Inhalational anthrax is thought to require as many as 4,000–8,000 spores to cause infection of the respiratory tract. After an incubation period (usually 1–6 days), the spores are carried by the lymphatic system to the lungs, where they germinate, multiply, and cause swelling of and bleeding in the lung tissue. Anthrax does not cause pneumonia in the strict sense, but it does cause coughing, chest pain, difficult breathing, dizziness, and heavy sweating. The person may also develop anthrax-related meningitis from inhalational anthrax, with such changes in mental status as confusion or disorientation. It is common in inhalational anthrax for the bacteria to spread into the bloodstream and cause overwhelming infection or bleeding lesions elsewhere in the body.
In gastrointestinal anthrax, the cecum (a blind pouch at the beginning of the large intestine) is the most common location of the initial lesion produced by anthrax spores. The spores then invade the mucous lining of the intestines; in some cases, intestinal hemorrhage results. The anthrax spores are transported by the lymphatic system to lymph nodes in the mesentery, the membranous tissue that attaches the small intestine to the abdominal wall. As the bacilli multiply, they block the passages in the lymphatic system, leading to a buildup of fluid in the abdomen (ascites), intestinal paralysis (ileus), and swelling (edema) of the stomach and other nearby tissues. In some cases, the initial lesion of this form of anthrax is located in the pharynx, the part of the throat behind the mouth and above the esophagus. Pharyngeal anthrax is characterized by pain in the throat, difficulty in swallowing, and possible airway obstruction.

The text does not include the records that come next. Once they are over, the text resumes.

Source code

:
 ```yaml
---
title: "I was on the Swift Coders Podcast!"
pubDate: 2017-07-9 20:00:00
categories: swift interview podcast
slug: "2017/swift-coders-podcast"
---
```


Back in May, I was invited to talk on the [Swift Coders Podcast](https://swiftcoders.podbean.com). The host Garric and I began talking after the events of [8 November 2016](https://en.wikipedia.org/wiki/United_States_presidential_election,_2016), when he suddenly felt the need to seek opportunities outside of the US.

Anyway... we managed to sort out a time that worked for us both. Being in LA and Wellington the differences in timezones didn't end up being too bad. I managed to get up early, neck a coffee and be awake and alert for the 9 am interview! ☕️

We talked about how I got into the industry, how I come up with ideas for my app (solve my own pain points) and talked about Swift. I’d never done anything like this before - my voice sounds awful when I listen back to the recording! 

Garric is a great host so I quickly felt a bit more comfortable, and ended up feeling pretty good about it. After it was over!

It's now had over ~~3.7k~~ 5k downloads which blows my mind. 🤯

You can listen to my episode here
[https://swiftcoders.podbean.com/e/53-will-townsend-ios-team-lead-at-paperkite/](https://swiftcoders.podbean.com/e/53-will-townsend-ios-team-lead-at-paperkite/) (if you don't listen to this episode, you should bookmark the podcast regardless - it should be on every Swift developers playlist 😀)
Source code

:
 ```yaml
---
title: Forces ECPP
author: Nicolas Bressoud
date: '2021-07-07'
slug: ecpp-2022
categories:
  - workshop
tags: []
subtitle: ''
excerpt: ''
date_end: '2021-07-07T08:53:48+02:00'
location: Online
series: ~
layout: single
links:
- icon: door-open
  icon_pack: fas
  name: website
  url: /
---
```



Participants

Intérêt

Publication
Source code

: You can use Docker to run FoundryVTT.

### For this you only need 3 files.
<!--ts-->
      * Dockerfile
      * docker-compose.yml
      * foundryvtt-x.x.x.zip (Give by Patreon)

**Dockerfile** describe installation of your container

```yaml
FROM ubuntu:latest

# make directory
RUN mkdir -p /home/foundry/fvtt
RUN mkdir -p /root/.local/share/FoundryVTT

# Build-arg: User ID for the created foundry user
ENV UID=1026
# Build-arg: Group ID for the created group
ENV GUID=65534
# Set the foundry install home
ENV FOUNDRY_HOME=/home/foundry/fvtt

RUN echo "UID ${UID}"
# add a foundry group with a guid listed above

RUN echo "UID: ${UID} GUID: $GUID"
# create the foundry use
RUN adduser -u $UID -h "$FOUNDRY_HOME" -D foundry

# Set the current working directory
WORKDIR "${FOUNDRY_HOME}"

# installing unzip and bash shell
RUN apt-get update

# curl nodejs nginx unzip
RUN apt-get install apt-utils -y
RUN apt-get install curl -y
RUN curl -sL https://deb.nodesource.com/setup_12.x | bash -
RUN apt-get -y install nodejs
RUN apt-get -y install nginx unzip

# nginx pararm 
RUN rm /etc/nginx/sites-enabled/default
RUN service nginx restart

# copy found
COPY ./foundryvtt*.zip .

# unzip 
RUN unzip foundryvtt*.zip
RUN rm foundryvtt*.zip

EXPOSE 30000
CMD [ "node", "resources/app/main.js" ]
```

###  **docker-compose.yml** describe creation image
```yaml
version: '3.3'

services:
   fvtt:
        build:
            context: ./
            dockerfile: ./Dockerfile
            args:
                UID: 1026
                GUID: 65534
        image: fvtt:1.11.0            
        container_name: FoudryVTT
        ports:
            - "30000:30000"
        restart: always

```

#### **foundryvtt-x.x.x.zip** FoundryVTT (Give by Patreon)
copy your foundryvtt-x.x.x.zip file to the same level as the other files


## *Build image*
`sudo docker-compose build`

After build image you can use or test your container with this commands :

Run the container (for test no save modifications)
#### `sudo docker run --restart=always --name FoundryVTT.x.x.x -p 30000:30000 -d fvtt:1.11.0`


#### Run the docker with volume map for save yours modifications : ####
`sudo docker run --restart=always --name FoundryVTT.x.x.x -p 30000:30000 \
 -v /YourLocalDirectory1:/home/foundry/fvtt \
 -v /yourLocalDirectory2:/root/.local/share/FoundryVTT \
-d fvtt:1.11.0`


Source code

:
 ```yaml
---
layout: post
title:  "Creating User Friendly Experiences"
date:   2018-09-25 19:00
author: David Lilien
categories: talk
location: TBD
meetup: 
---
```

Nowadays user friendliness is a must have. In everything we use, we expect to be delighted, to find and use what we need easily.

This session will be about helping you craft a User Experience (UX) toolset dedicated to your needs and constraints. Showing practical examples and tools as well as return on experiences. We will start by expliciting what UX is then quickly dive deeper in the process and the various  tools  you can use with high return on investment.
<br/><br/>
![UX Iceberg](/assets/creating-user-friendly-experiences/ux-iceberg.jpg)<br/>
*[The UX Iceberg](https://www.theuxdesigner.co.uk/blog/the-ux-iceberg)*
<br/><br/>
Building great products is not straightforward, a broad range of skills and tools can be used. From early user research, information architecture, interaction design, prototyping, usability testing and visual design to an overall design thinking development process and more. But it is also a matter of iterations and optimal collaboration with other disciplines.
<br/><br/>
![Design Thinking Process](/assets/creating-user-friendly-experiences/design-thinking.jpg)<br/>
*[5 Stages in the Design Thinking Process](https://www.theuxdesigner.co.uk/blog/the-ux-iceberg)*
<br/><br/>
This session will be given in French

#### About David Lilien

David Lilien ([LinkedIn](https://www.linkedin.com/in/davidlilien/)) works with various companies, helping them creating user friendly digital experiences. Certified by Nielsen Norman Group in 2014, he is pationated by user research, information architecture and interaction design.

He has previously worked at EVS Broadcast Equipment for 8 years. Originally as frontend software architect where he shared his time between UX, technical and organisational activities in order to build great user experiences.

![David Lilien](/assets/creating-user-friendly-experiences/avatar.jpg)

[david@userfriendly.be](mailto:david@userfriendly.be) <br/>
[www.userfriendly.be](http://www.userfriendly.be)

In injection anthrax, the initial lesion is often below the surface of the skin or in muscle tissue and may form an abscess followed by necrosis of the surrounding tissue extending to the entire limb. There may or may not be an ulcer on the surface of the skin at the site of the drug injection. In one case from Denmark, a large area of skin surrounding the injection site turned black. The anthrax bacilli may invade the bloodstream if treatment is delayed; as of 2018, all the European fatalities associated with injection anthrax died of sepsis.

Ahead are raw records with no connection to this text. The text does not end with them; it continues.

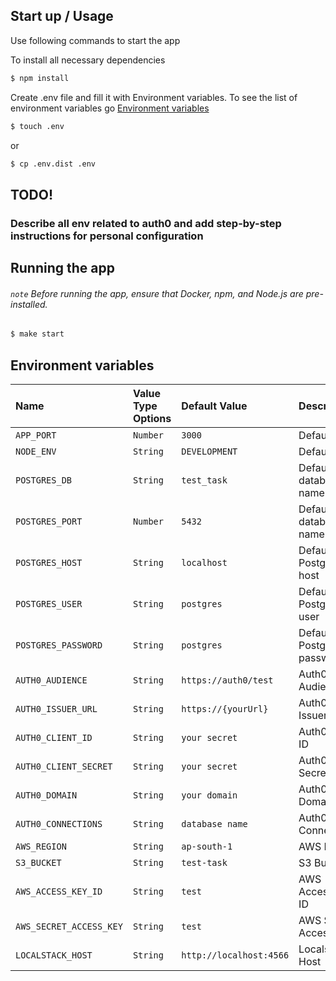 ## Start up / Usage

Use following commands to start the app

To install all necessary dependencies

```bash
$ npm install
```

Create .env file and fill it with Environment variables.
To see the list of environment variables go [Environment variables](#Environment-variables)

```bash
$ touch .env
```

or

```bash
$ cp .env.dist .env
```

## TODO!

### Describe all env related to auth0 and add step-by-step instructions for personal configuration

## Running the app

###### `note` Before running the app, ensure that Docker, npm, and Node.js are pre-installed.

```bash
$ make start
```

## Environment variables

| Name                    | Value Type Options | Default Value           | Description                 |
| :---------------------- | :----------------- | :---------------------- | :-------------------------- |
| `APP_PORT`              | `Number`           | `3000`                  | Default port                |
| `NODE_ENV`              | `String`           | `DEVELOPMENT`           | Default port                |
| `POSTGRES_DB`           | `String`           | `test_task`             | Default database name       |
| `POSTGRES_PORT`         | `Number`           | `5432`                  | Default database name       |
| `POSTGRES_HOST`         | `String`           | `localhost`             | Default Postgresql host     |
| `POSTGRES_USER`         | `String`           | `postgres`              | Default Postgresql user     |
| `POSTGRES_PASSWORD`     | `String`           | `postgres`              | Default Postgresql password |
| `AUTH0_AUDIENCE`        | `String`           | `https://auth0/test`    | Auth0 Audience              |
| `AUTH0_ISSUER_URL`      | `String`           | `https://{yourUrl}`     | Auth0 Issuer URL            |
| `AUTH0_CLIENT_ID`       | `String`           | `your secret`           | Auth0 Client ID             |
| `AUTH0_CLIENT_SECRET`   | `String`           | `your secret`           | Auth0 Client Secret         |
| `AUTH0_DOMAIN`          | `String`           | `your domain`           | Auth0 Domain                |
| `AUTH0_CONNECTIONS`     | `String`           | `database name`         | Auth0 Connections           |
| `AWS_REGION`            | `String`           | `ap-south-1`            | AWS Region                  |
| `S3_BUCKET`             | `String`           | `test-task`             | S3 Bucket                   |
| `AWS_ACCESS_KEY_ID`     | `String`           | `test`                  | AWS Access Key ID           |
| `AWS_SECRET_ACCESS_KEY` | `String`           | `test`                  | AWS Secret Access Key       |
| `LOCALSTACK_HOST`       | `String`           | `http://localhost:4566` | Localstack Host             |
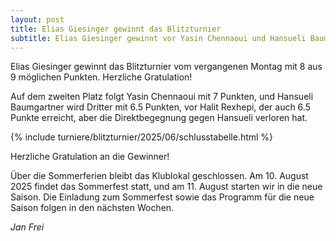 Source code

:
 ```yaml
---
layout: post
title: Elias Giesinger gewinnt das Blitzturnier
subtitle: Elias Giesinger gewinnt vor Yasin Chennaoui und Hansueli Baumgartner
---
```


Elias Giesinger gewinnt das Blitzturnier vom vergangenen Montag mit 8 aus 9 möglichen Punkten. Herzliche Gratulation!

Auf dem zweiten Platz folgt Yasin Chennaoui mit 7 Punkten, und Hansueli Baumgartner wird Dritter mit 6.5 Punkten, vor
Halit Rexhepi, der auch 6.5 Punkte erreicht, aber die Direktbegegnung gegen Hansueli verloren hat.

{% include turniere/blitzturnier/2025/06/schlusstabelle.html %}

Herzliche Gratulation an die Gewinner!

Über die Sommerferien bleibt das Klublokal geschlossen. Am 10. August 2025 findet das Sommerfest statt, und am 11. August
starten wir in die neue Saison. Die Einladung zum Sommerfest sowie das Programm für die neue Saison folgen in den
nächsten Wochen.

_Jan Frei_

In developed countries, the diagnosis of anthrax depends partly on a high index of suspicion on the doctor's part. The patient's occupation or history of recent exposure to anthrax may suggest the diagnosis. Although the papule and ulcer of cutaneous anthrax may be obvious during an office examination, gastrointestinal anthrax is particularly difficult to diagnose on the basis of early physical symptoms alone.

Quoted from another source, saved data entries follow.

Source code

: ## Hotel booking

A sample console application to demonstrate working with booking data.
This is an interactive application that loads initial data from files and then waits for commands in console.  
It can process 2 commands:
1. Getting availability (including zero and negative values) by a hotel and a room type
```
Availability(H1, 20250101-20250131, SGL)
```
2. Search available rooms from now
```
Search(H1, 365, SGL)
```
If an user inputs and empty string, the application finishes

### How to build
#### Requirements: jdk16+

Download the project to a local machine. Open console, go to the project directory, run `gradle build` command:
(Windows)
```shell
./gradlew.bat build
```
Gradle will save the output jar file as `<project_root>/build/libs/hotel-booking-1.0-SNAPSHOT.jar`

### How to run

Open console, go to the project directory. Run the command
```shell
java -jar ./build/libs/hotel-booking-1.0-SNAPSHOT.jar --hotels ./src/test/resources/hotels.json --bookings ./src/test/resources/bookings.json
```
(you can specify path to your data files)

Accurate diagnosis depends on obtaining samples taken from skin lesions or throat lesions; cerebrospinal fluid; bloody fluid from the lungs; ascites fluid; or stool. B. anthracis can usually be visualized either by culturing the organisms on 5% sheep blood agar or peptone agar or by Gram stain. Anthrax bacilli are large for bacteria (3–4 microns); typically form long chains; and stain gram-positive. If cultured, they will usually grow on the medium within 24 hours. Laboratory personnel should be advised that anthrax is suspected so that they can take appropriate precautions.
Anthrax can also be diagnosed by testing blood samples by enzyme-linked immunosorbent assay (ELISA) for antibodies to the anthrax bacillus or for the presence of edema toxin and lethal toxin.
Nasal swabs or sputum samples are not helpful in identifying inhalation anthrax because the airway is not usually affected in that form of the disease. A chest x ray or CT scan is recommended for diagnosing inhalational anthrax; CT is useful in distinguishing inhalational anthrax from sarcoidosis, lymphoma, and tuberculosis.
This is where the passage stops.